To get you started, I will make sure you know how to compile and upload a “hello world” program to the Teensy++. This code will show you how to output debug messages, which will be useful later.
Obviously you need an AT90USB1286 microcontroller for this, and since it’s hard to solder by hand, I choose to buy a Teensy++. http://www.pjrc.com/store/teensypp.html
This example is based on “USB Serial” on PJRC
If you wish to learn more about communication with USB, please refer to my appendix “step” about USB.
Please refer to my appendix “step” about AVRs to figure out how to use makefiles and the GNU AVR toolchain.
Download the files attached. Run “make” to generate the .hex file. Upload the .hex file to the microcontroller. Open up a serial terminal to see the output. The baud rate shouldn’t matter since this is a fake serial port.
Provided below is the USB analyzer dump of the device and a sample packet of data, for those of you who wish to learn more about USB.
Note: I personally REALLY like using RealTerm as a serial terminal http://realterm.sourceforge.net/ , I will be posting screenshots of the terminal output whenever I can. I will also post logic analyzer screenshots, .logicsession files (can be opened with the Saleae Logic software http://www.saleae.com/logic/ ), and exported files whenever I can.
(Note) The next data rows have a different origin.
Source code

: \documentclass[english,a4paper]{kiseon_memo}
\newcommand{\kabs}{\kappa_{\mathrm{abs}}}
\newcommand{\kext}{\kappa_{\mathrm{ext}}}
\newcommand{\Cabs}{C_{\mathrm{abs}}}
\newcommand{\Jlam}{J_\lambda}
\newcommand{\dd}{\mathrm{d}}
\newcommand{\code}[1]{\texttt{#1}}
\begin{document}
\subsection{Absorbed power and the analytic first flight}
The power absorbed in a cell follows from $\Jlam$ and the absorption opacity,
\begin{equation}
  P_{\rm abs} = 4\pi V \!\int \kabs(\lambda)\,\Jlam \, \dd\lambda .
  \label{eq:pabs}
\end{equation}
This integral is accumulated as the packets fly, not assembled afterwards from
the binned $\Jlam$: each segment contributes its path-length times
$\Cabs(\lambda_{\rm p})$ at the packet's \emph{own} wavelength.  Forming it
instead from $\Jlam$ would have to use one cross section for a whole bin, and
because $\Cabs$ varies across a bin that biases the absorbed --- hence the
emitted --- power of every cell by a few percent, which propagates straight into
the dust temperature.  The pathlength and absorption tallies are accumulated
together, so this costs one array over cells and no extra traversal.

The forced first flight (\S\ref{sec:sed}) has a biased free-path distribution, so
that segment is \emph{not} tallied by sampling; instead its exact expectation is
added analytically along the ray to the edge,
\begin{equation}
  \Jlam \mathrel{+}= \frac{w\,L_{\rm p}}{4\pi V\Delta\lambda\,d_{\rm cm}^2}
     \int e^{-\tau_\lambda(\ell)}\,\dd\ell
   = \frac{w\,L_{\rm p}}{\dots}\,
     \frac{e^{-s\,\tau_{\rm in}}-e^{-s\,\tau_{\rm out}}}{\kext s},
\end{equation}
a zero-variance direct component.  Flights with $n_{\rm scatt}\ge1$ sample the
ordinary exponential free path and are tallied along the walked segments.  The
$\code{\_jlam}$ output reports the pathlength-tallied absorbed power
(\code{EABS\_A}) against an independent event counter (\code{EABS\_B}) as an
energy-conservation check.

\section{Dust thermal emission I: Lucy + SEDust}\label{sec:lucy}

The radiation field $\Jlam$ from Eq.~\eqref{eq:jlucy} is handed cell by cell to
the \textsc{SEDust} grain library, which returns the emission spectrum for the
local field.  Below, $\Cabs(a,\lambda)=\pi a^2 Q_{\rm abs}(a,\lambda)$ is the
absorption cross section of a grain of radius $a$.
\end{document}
Some people have asked me about how to use stdio.h and printf (and similar streaming and formatting functions) on AVR microcontrollers, the following links are in the code comments:
Also since this is “before you begin”, go download Saleae Logic’s software, if I ever attach .logicdata files, you need the software to view it. http://www.saleae.com/logic/ , it’s in the downloads (version 1.1.14 is what I used) page, you can use it even if you do not own a Saleae logic analyzer. I will also try to include screenshots.
Storage with MicroSD Card
Most music players now have built-in flash memory. We are hobbyists who probably can’t solder those chips. We want something simple to use. A MicroSD card is perfect, and it’s easy to make your own MicroSD card socket that you can prototype with on a breadboard (see picture).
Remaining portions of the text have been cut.